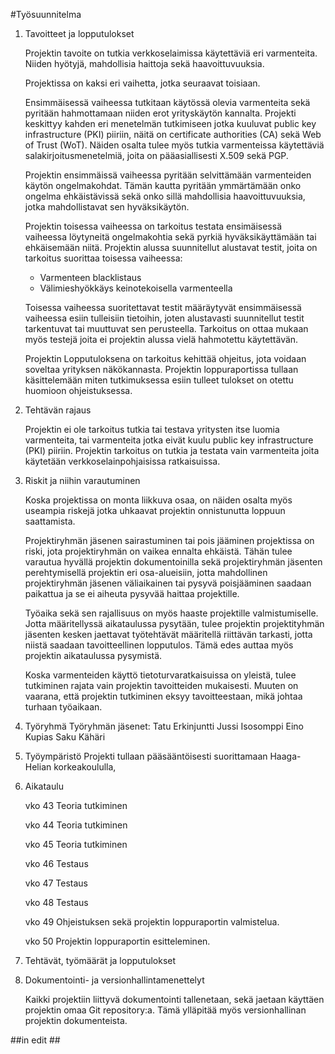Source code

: 
#Työsuunnitelma

1. Tavoitteet ja lopputulokset
	
	Projektin tavoite on tutkia verkkoselaimissa käytettäviä eri varmenteita. Niiden hyötyjä, mahdollisia haittoja sekä haavoittuvuuksia.
	
	Projektissa on kaksi eri vaihetta, jotka seuraavat toisiaan. 

	Ensimmäisessä vaiheessa tutkitaan käytössä olevia varmenteita sekä pyritään hahmottamaan niiden erot yrityskäytön kannalta. 
	Projekti keskittyy kahden eri menetelmän tutkimiseen jotka kuuluvat public key infrastructure (PKI) piiriin,
	näitä on certificate authorities (CA) sekä Web of Trust (WoT).
	Näiden osalta tulee myös tutkia varmenteissa käytettäviä salakirjoitusmenetelmiä, joita on pääasiallisesti X.509 sekä PGP.

	Projektin ensimmäissä vaiheessa pyritään selvittämään varmenteiden käytön ongelmakohdat. Tämän kautta pyritään ymmärtämään onko 
	ongelma ehkäistävissä sekä onko sillä mahdollisia haavoittuvuuksia, jotka mahdollistavat sen hyväksikäytön.

	Projektin toisessa vaiheessa on tarkoitus testata ensimäisessä vaiheessa löytyneitä ongelmakohtia sekä pyrkiä hyväksikäyttämään tai 
	ehkäisemään niitä.
	Projektin alussa suunnitellut alustavat testit, joita on tarkoitus suorittaa toisessa vaiheessa:

	- Varmenteen blacklistaus
	- Välimieshyökkäys keinotekoisella varmenteella
	
	Toisessa vaiheessa suoritettavat testit määräytyvät ensimmäisessä vaiheessa esiin tulleisiin tietoihin, joten alustavasti suunnitellut 
	testit tarkentuvat tai muuttuvat sen perusteella. Tarkoitus on ottaa mukaan myös testejä joita ei projektin alussa vielä hahmotettu 
	käytettävän. 

	Projektin Lopputuloksena on tarkoitus kehittää ohjeitus, jota voidaan soveltaa yrityksen näkökannasta. 
	Projektin loppuraportissa tullaan käsittelemään miten tutkimuksessa esiin tulleet tulokset on otettu huomioon ohjeistuksessa.
			
2. Tehtävän rajaus
	
	Projektin ei ole tarkoitus tutkia tai testava yritysten itse luomia varmenteita, tai varmenteita jotka eivät kuulu 
	public key infrastructure (PKI) piiriin. Projektin tarkoitus on tutkia ja testata vain varmenteita joita käytetään 
	verkkoselainpohjaisissa ratkaisuissa.  
	
3. Riskit ja niihin varautuminen
	
	Koska projektissa on monta liikkuva osaa, on näiden osalta myös useampia riskejä jotka uhkaavat projektin onnistunutta loppuun 
	saattamista. 

	Projektiryhmän jäsenen sairastuminen tai pois jääminen projektissa on riski, jota projektiryhmän on vaikea ennalta ehkäistä. 
	Tähän tulee varautua hyvällä projektin dokumentoinilla sekä projektiryhmän jäsenten perehtymisellä projektin eri osa-alueisiin, jotta 
	mahdollinen projektiryhmän jäsenen väliaikainen tai pysyvä poisjääminen saadaan paikattua ja se ei aiheuta pysyvää haittaa 
	projektille. 

	Työaika sekä sen rajallisuus on myös haaste projektille valmistumiselle. Jotta määritellyssä aikataulussa pysytään, tulee projektin 
	projektityhmän jäsenten kesken jaettavat työtehtävät määritellä riittävän tarkasti, jotta niistä saadaan tavoitteellinen lopputulos. 
	Tämä edes auttaa myös projektin aikataulussa pysymistä.	

	Koska varmenteiden käyttö tietoturvaratkaisuissa on yleistä, tulee tutkiminen rajata vain projektin tavoitteiden mukaisesti. Muuten on 
	vaarana, että projektin tutkiminen eksyy tavoitteestaan, mikä johtaa turhaan työaikaan.
	
4. Työryhmä
	Työryhmän jäsenet:
		Tatu Erkinjuntti
		Jussi Isosomppi
		Eino Kupias
		Saku Kähäri	
		
5. Työympäristö
	Projekti tullaan pääsääntöisesti suorittamaan Haaga-Helian korkeakoululla, 
	
6. Aikataulu

	vko 43	Teoria tutkiminen

	vko 44	Teoria tutkiminen

	vko 45	Teoria tutkiminen

	vko 46	Testaus

	vko 47	Testaus

	vko 48	Testaus

	vko 49  Ohjeistuksen sekä projektin loppuraportin valmistelua.

	vko 50	Projektin loppuraportin esitteleminen.
	
7. Tehtävät, työmäärät ja lopputulokset

8. Dokumentointi- ja versionhallintamenettelyt

	Kaikki projektiin liittyvä dokumentointi tallenetaan, sekä jaetaan käyttäen projektin omaa Git repository:a. Tämä ylläpitää myös 
	versionhallinan projektin dokumenteista.

##in edit ##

+ + +

> _TO DO_:
Take the entries above and restate them word for word, minus their images.

> _TASK RESPONSE_:
Source code

: 
#Työsuunnitelma

1. Tavoitteet ja lopputulokset
	
	Projektin tavoite on tutkia verkkoselaimissa käytettäviä eri varmenteita. Niiden hyötyjä, mahdollisia haittoja sekä haavoittuvuuksia.
	
	Projektissa on kaksi eri vaihetta, jotka seuraavat toisiaan. 

	Ensimmäisessä vaiheessa tutkitaan käytössä olevia varmenteita sekä pyritään hahmottamaan niiden erot yrityskäytön kannalta. 
	Projekti keskittyy kahden eri menetelmän tutkimiseen jotka kuuluvat public key infrastructure (PKI) piiriin,
	näitä on certificate authorities (CA) sekä Web of Trust (WoT).
	Näiden osalta tulee myös tutkia varmenteissa käytettäviä salakirjoitusmenetelmiä, joita on pääasiallisesti X.509 sekä PGP.

	Projektin ensimmäissä vaiheessa pyritään selvittämään varmenteiden käytön ongelmakohdat. Tämän kautta pyritään ymmärtämään onko 
	ongelma ehkäistävissä sekä onko sillä mahdollisia haavoittuvuuksia, jotka mahdollistavat sen hyväksikäytön.

	Projektin toisessa vaiheessa on tarkoitus testata ensimäisessä vaiheessa löytyneitä ongelmakohtia sekä pyrkiä hyväksikäyttämään tai 
	ehkäisemään niitä.
	Projektin alussa suunnitellut alustavat testit, joita on tarkoitus suorittaa toisessa vaiheessa:

	- Varmenteen blacklistaus
	- Välimieshyökkäys keinotekoisella varmenteella
	
	Toisessa vaiheessa suoritettavat testit määräytyvät ensimmäisessä vaiheessa esiin tulleisiin tietoihin, joten alustavasti suunnitellut 
	testit tarkentuvat tai muuttuvat sen perusteella. Tarkoitus on ottaa mukaan myös testejä joita ei projektin alussa vielä hahmotettu 
	käytettävän. 

	Projektin Lopputuloksena on tarkoitus kehittää ohjeitus, jota voidaan soveltaa yrityksen näkökannasta. 
	Projektin loppuraportissa tullaan käsittelemään miten tutkimuksessa esiin tulleet tulokset on otettu huomioon ohjeistuksessa.
			
2. Tehtävän rajaus
	
	Projektin ei ole tarkoitus tutkia tai testava yritysten itse luomia varmenteita, tai varmenteita jotka eivät kuulu 
	public key infrastructure (PKI) piiriin. Projektin tarkoitus on tutkia ja testata vain varmenteita joita käytetään 
	verkkoselainpohjaisissa ratkaisuissa.  
	
3. Riskit ja niihin varautuminen
	
	Koska projektissa on monta liikkuva osaa, on näiden osalta myös useampia riskejä jotka uhkaavat projektin onnistunutta loppuun 
	saattamista. 

	Projektiryhmän jäsenen sairastuminen tai pois jääminen projektissa on riski, jota projektiryhmän on vaikea ennalta ehkäistä. 
	Tähän tulee varautua hyvällä projektin dokumentoinilla sekä projektiryhmän jäsenten perehtymisellä projektin eri osa-alueisiin, jotta 
	mahdollinen projektiryhmän jäsenen väliaikainen tai pysyvä poisjääminen saadaan paikattua ja se ei aiheuta pysyvää haittaa 
	projektille. 

	Työaika sekä sen rajallisuus on myös haaste projektille valmistumiselle. Jotta määritellyssä aikataulussa pysytään, tulee projektin 
	projektityhmän jäsenten kesken jaettavat työtehtävät määritellä riittävän tarkasti, jotta niistä saadaan tavoitteellinen lopputulos. 
	Tämä edes auttaa myös projektin aikataulussa pysymistä.	

	Koska varmenteiden käyttö tietoturvaratkaisuissa on yleistä, tulee tutkiminen rajata vain projektin tavoitteiden mukaisesti. Muuten on 
	vaarana, että projektin tutkiminen eksyy tavoitteestaan, mikä johtaa turhaan työaikaan.
	
4. Työryhmä
	Työryhmän jäsenet:
		Tatu Erkinjuntti
		Jussi Isosomppi
		Eino Kupias
		Saku Kähäri	
		
5. Työympäristö
	Projekti tullaan pääsääntöisesti suorittamaan Haaga-Helian korkeakoululla, 
	
6. Aikataulu

	vko 43	Teoria tutkiminen

	vko 44	Teoria tutkiminen

	vko 45	Teoria tutkiminen

	vko 46	Testaus

	vko 47	Testaus

	vko 48	Testaus

	vko 49  Ohjeistuksen sekä projektin loppuraportin valmistelua.

	vko 50	Projektin loppuraportin esitteleminen.
	
7. Tehtävät, työmäärät ja lopputulokset

8. Dokumentointi- ja versionhallintamenettelyt

	Kaikki projektiin liittyvä dokumentointi tallenetaan, sekä jaetaan käyttäen projektin omaa Git repository:a. Tämä ylläpitää myös 
	versionhallinan projektin dokumenteista.

##in edit ##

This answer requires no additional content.